= The Spotted Cow =

Traditional English folk song

"Spotted Cow" (Roud 956) is a traditional English folk song.

The following was written by A. L. Lloyd on the album sleeve notes of Peter Bellamy's The Fox Jumps Over the Parson's Gate:This innocent idyllic tone and the bits of literary phrase—“cot”, “swain” and such—suggest that this song wasn't made by a country labourer but by an educated amateur writing “in the folk manner”. And so on examination it proves to be. It was written for the London pleasure gardens, appearing on a Vauxhall Gardens song-sheet in the 1740s and again at Ranelagh Gardens in the 1760s (with the locale fashionably moved to Scotland so that it concerns a swain named Jamie on the banks of the Tweed). It reappeared as a Regency parlour ballad in Fairburne's . It dropped out of fashionable use by the mid-nineteenth century, but country-folk retained their affection for it right up to the present, and it has turned up in Devon and Somerset, in Oxfordshire and Yorkshire, and of course in Norfolk, where Peter Bellamy found it in the repertoire of Harry Cox.

== Field recordings ==
- Edgar Hylton of Brigg, Lincolnshire, was recorded singing the song by Percy Grainger in 1906, and the recording is available online.
- Norfolk farmworker Harry Cox sang the song to Peter Kennedy in 1953, and on film in 1962. Harry Cox's version is the version on which the popular recordings are based.
- Frank Hinchliffe of Sheffield, South Yorkshire, sang The Spotted Cow 1976 to Mike Yates and Ruairidh and Alvina Greig.

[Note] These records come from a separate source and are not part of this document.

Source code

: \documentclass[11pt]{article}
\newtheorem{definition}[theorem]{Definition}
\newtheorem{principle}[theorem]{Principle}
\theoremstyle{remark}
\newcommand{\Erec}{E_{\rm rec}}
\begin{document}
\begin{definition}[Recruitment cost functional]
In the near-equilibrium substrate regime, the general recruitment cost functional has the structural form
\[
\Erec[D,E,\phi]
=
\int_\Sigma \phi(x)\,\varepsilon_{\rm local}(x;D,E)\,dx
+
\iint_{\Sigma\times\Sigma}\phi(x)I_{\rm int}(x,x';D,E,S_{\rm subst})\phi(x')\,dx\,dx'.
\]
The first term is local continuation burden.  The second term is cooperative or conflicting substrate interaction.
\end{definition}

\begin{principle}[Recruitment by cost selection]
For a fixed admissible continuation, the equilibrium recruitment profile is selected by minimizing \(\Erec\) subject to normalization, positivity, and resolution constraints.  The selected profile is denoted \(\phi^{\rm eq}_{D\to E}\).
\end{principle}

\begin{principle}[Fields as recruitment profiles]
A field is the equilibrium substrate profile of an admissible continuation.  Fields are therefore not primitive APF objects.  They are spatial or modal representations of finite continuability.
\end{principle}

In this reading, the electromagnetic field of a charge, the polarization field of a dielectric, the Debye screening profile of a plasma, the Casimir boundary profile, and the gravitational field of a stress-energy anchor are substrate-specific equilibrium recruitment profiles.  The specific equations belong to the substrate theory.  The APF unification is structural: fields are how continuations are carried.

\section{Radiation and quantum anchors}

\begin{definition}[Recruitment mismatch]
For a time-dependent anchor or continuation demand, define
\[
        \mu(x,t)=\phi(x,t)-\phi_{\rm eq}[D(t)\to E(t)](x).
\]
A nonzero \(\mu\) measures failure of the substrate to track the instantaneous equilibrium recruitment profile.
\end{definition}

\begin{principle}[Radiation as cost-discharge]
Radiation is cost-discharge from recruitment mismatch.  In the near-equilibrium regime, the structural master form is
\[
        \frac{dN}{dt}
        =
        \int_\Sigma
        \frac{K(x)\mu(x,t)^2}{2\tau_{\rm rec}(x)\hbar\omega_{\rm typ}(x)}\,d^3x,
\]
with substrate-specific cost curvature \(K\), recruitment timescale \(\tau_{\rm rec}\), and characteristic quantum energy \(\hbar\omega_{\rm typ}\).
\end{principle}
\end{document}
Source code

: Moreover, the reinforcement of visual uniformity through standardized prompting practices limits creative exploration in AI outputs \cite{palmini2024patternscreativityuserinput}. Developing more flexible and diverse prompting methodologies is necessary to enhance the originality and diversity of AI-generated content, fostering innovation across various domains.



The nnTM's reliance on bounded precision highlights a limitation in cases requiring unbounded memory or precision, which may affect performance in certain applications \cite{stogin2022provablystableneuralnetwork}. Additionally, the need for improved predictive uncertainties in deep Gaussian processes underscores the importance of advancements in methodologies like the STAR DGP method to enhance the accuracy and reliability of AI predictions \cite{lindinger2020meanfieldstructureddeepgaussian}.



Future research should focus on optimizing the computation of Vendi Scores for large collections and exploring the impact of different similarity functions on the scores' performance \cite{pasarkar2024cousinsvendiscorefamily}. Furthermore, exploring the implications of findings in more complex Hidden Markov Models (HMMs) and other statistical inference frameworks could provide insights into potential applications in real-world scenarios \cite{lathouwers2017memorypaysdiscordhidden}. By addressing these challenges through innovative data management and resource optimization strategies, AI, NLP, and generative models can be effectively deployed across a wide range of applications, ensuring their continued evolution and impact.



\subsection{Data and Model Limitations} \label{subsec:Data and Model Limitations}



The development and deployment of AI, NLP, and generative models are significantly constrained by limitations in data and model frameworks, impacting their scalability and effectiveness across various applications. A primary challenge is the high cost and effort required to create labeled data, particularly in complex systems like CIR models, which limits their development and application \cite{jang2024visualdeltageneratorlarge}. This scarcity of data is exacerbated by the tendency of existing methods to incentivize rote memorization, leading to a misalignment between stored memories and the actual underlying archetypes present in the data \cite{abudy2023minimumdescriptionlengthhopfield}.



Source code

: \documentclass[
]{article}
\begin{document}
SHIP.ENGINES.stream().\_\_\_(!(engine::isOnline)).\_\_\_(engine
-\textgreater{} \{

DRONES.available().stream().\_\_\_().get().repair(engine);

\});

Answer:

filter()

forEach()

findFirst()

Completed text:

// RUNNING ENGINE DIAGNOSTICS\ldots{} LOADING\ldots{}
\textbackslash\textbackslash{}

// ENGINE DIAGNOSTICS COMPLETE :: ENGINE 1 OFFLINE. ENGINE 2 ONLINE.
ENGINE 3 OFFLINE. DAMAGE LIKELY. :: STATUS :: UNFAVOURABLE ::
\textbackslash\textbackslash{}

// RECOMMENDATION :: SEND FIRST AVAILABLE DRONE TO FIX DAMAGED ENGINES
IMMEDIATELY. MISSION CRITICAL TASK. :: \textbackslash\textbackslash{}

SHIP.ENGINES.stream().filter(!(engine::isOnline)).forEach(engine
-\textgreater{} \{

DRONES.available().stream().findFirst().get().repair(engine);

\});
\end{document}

This recording was included a year later on his Topic album of traditional songs from South Yorkshire.

== Other recordings ==

- Peter Bellamy sang The Spotted Cow on his third solo LP, The Fox Jumps Over the Parson's Gate, accompanying himself on Anglo concertina.
- Steeleye Span recorded it in 1972 for their third album, Below the Salt, in what is by far the most popular rendition.